Подобная находчивость эволюционистов в изобретении всевозможных допущений ad hoc до сих пор выдается за способность к научной аргументации. Совершенно ясно, что при таком «вольно-поэтическом» отношении к предмету всякая серьезная научная полемика окажется бессмысленной и даже смехотворной. Нельзя серьезно дискутировать о воображаемых вещах, когда ваш оппонент с легкостью художника готов изобретать любые сюжеты. Эволюционизм давно бы обнаружил свою полную научную несостоятельность, если бы он имел хоть малейшее отношение к практике. Но покуда это учение простирается только в границах общественного сознания, его практическое значение сопоставимо только со значением работ художников, поэтов и философов (не будем же мы, в самом деле, говорить о практическом значении экспериментов с мушкой-дрозофилой!). Впрочем, если бы эволюционисты выдавали себя за художников, ни о какой дискуссии, как мы понимаем, не было бы и речи. Но они выдают свои построения за научные истины, а потому здесь мы уже имеем дело с сознательной попыткой ввести в заблуждение. И с таким положением вещей мириться нельзя.

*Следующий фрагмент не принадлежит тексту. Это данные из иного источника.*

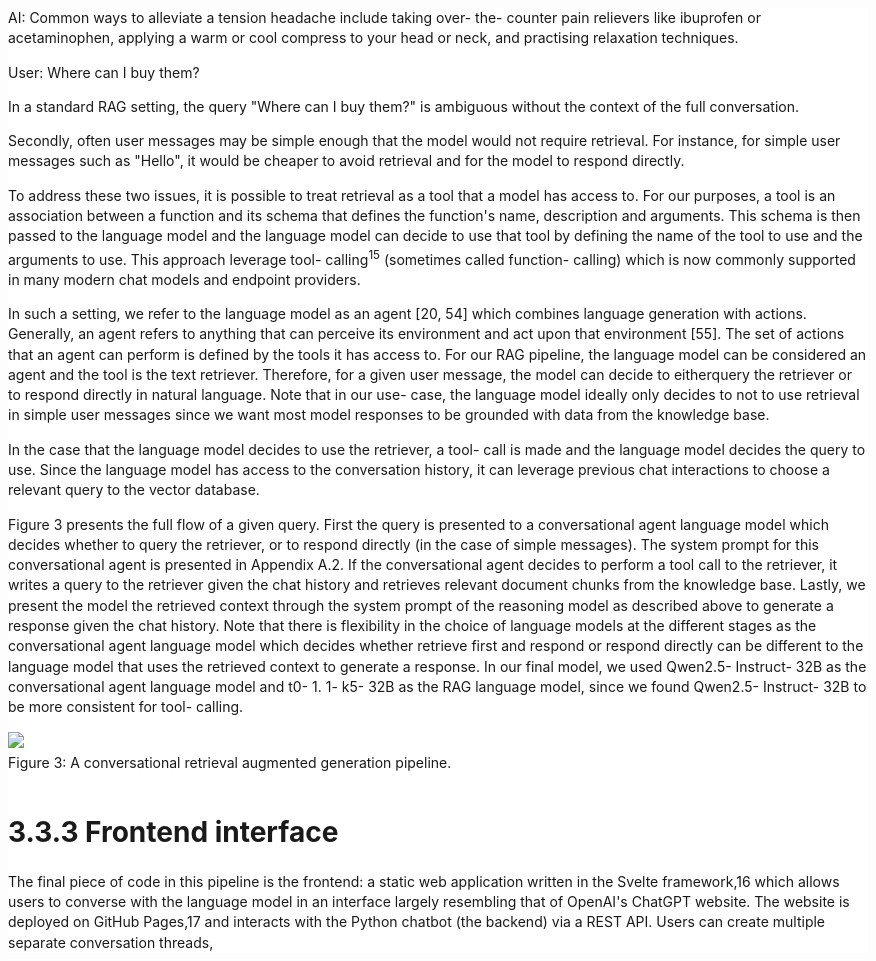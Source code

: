 AI: Common ways to alleviate a tension headache include taking over- the- counter pain relievers like ibuprofen or acetaminophen, applying a warm or cool compress to your head or neck, and practising relaxation techniques.

User: Where can I buy them?

In a standard RAG setting, the query "Where can I buy them?" is ambiguous without the context of the full conversation.

Secondly, often user messages may be simple enough that the model would not require retrieval. For instance, for simple user messages such as "Hello", it would be cheaper to avoid retrieval and for the model to respond directly.

To address these two issues, it is possible to treat retrieval as a tool that a model has access to. For our purposes, a tool is an association between a function and its schema that defines the function's name, description and arguments. This schema is then passed to the language model and the language model can decide to use that tool by defining the name of the tool to use and the arguments to use. This approach leverage tool- calling<sup>15</sup> (sometimes called function- calling) which is now commonly supported in many modern chat models and endpoint providers.

In such a setting, we refer to the language model as an agent [20, 54] which combines language generation with actions. Generally, an agent refers to anything that can perceive its environment and act upon that environment [55]. The set of actions that an agent can perform is defined by the tools it has access to. For our RAG pipeline, the language model can be considered an agent and the tool is the text retriever. Therefore, for a given user message, the model can decide to eitherquery the retriever or to respond directly in natural language. Note that in our use- case, the language model ideally only decides to not to use retrieval in simple user messages since we want most model responses to be grounded with data from the knowledge base.

In the case that the language model decides to use the retriever, a tool- call is made and the language model decides the query to use. Since the language model has access to the conversation history, it can leverage previous chat interactions to choose a relevant query to the vector database.

Figure 3 presents the full flow of a given query. First the query is presented to a conversational agent language model which decides whether to query the retriever, or to respond directly (in the case of simple messages). The system prompt for this conversational agent is presented in Appendix A.2. If the conversational agent decides to perform a tool call to the retriever, it writes a query to the retriever given the chat history and retrieves relevant document chunks from the knowledge base. Lastly, we present the model the retrieved context through the system prompt of the reasoning model as described above to generate a response given the chat history. Note that there is flexibility in the choice of language models at the different stages as the conversational agent language model which decides whether retrieve first and respond or respond directly can be different to the language model that uses the retrieved context to generate a response. In our final model, we used Qwen2.5- Instruct- 32B as the conversational agent language model and t0- 1. 1- k5- 32B as the RAG language model, since we found Qwen2.5- Instruct- 32B to be more consistent for tool- calling.

![](https://cdn-mineru.openxlab.org.cn/result/2025-08-24/ae50e284-f0e7-4cc1-9bbc-e953bbb60c71/60b99cd40979d50e07f28f82564d225397c1f35583b0282c0148ac6e5f25175b.jpg)  
Figure 3: A conversational retrieval augmented generation pipeline.

# 3.3.3 Frontend interface

The final piece of code in this pipeline is the frontend: a static web application written in the Svelte framework,16 which allows users to converse with the language model in an interface largely resembling that of OpenAI's ChatGPT website. The website is deployed on GitHub Pages,17 and interacts with the Python chatbot (the backend) via a REST API. Users can create multiple separate conversation threads,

Итак, подводя итог всему выше сказанному, мы так определим наш подход к эволюционному учению. Поскольку эволюционизм не является наукой в точном значении этого слова, а только имитирует научность, научная дискуссия с представителями этого учения не представляется возможной. Соответственно, становится бессмысленной и научная критика эволюционизма. Поэтому научной критике мы противопоставляем критику философскую. Что это означает? Это означает, что эволюционное учение будет рассматриваться не с точки зрения истинности тех или иных утверждений, концепций и т.д. Оно будет рассматриваться с точки зрения его логической формы. Нас будет интересовать не то, что конкретно утверждается и доказывается, а то, КАК это утверждается и доказывается. Нас будет интересовать стиль, форма изложения, система понятий, категорий, выражений, используемых эволюционистами. В чем-то мы будем следовать тому, что в наше время принято называть герменевтическим анализом; в чем-то мы будем следовать по стопам Сократа и Аристотеля, исследуя логическую состоятельность эволюционистских умозаключений.
Используя философскую критику, мы как раз и постараемся показать, почему эволюционизм является именно метафизической доктриной и моральной философией. И почему его связь с современным естествознанием представляется нам весьма сомнительной. А также, насколько сможем, попробуем установить, в силу каких обстоятельств эволюционизм обосновался в науке и какова его подлинная роль в современном обществе.
Глава 1
К ИСТОРИИ ПРОБЛЕМЫ
Если к чему по настоящему применим термин «эволюция», так это к самому эволюционному учению, которое в течение столетий постоянно модифицировалось, уточнялось, обновлялось и переосмысливалось. Идея самозарождения и саморазвития жизни сама по себе не является научным открытием. Ее вообще вряд ли можно отнести к разряду каких-либо научных достижений. Своими корнями она уходит в глубь времен, в различные религиозные культы и древнюю натурфилософию. Она неизменно появляется там, где отрицается идея Божественного сотворения мира или там, где между миром и Богом стирается дистанция.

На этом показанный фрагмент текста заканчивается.